E. P.-E. — Dans ces choix ?

M. P. — Dans ce choix. Rimbaud, c’est quelque chose qui vous habite depuis bien longtemps si j’ai bien compris... votre geste fut donc un geste spontané ?

E. P.-E. — Pour un adolescent en France, Rimbaud est la première rencontre importante, ce rêve de quelque chose de radical, de remise en cause totale de l’écriture, de la culture, de l’existence. J’avais le projet de reprendre pour la énième fois Rimbaud et puis ce qui peut-être a provoqué, accéléré la mise en chantier, c’est que j’avais été agacé par le détournement disons plutôt l’utilisation de son "changer la vie" en mot d’ordre politique, je l’avais ressenti comme s’il y avait une trahison, une contradiction. Comment écrire "changer la vie" en caractère typographique sur une affiche politique ? Comme si tout le matériau disait le contraire des mots.
Dans mon image, il y avait un peu l’idée de demander des comptes : "On vous le rappellera."

PASOLINI

M. P. — Pasolini, c’est l’année suivante...
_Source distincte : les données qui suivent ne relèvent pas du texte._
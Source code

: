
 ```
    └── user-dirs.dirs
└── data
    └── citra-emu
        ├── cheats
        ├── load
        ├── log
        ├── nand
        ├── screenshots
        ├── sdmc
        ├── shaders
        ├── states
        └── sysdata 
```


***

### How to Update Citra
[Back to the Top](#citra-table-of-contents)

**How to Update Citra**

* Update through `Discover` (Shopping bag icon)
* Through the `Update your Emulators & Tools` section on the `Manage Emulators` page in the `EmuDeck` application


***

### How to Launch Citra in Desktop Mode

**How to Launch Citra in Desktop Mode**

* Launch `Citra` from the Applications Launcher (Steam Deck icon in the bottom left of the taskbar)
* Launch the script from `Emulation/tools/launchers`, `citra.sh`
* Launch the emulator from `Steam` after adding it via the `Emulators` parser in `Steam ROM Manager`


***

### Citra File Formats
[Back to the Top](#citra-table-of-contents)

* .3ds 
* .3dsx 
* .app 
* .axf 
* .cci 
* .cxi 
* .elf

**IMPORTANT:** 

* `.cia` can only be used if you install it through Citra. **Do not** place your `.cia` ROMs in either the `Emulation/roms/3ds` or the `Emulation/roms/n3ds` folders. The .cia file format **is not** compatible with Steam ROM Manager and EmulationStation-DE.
E. P.-E. — Non , non, c’est longtemps après... deux ou trois ans après, en 1981. Rimbaud, j’ai dû commencer à coller en 1978.

M. P — En quelle année Pasolini est-il assassiné ?

E. P -E. — Je ne m’en souviens plus... 1975, je crois.

M. P. — Comment abordez-vous Pasolini ? Par le cinéma ?

E. P.-E. — Par des poèmes d’abord, et puis par le cinéma.

M. P. — Pas les romans ?

E. P.-E. — Non, je ne les ai lus que plus tard, les poèmes d’abord, puis le cinéma. Que ce soit à travers ses poèmes ou ses films j’avais été impressionné par cette faculté, cette volonté qu’il avait de saisir toujours les deux bouts des contradictions au risque d’en être écartelé. Pour moi c’était exemplaire — il n’aurait sûrement pas aimé être exemplaire ! — sa façon très aiguë de parler d’aujourd’hui en s’appuyant sur les grands mythes qui ont fondé notre imaginaire, notre conscience. Dans les Ecrits corsaires, il tient pour les jeunes gens des jeunesses communistes une chronique en prise sur les problèmes les plus quotidiens, les plus concrets pendant qu’il tourne Médée ou l’Evangile.
Cette façon lyrique et fraternelle de dire que tout communique, terre, homme, mythe, de mêler la Grèce, l’Italie, l’Afrique, les deux rives de la Méditerranée... Exemplaire aussi cette façon de tout mettre en porte-à-faux. Il est communiste mais il affirme au long de ses livres, de ses films, que ce désir désespéré qui l’anime de voir naître d’autres valeurs plus fraternelles, plus généreuses est un héritage chrétien. Et puis quand ça deviendrait presque respectable d’être communiste, son homosexualité affirmée le fait exclure, rejeter. Et puis surtout cette espèce de clairvoyance prophétique qui lui a fait le premier pressentir comment la société de consommation allait détourner, transformer en marchandise les désirs de liberté, sexuelle entre autres, comment elle pouvait en faire des outils d’aliénation, de nivellement, de destruction des valeurs. Il a osé aller à contre­ courant sur les problèmes les plus aigus.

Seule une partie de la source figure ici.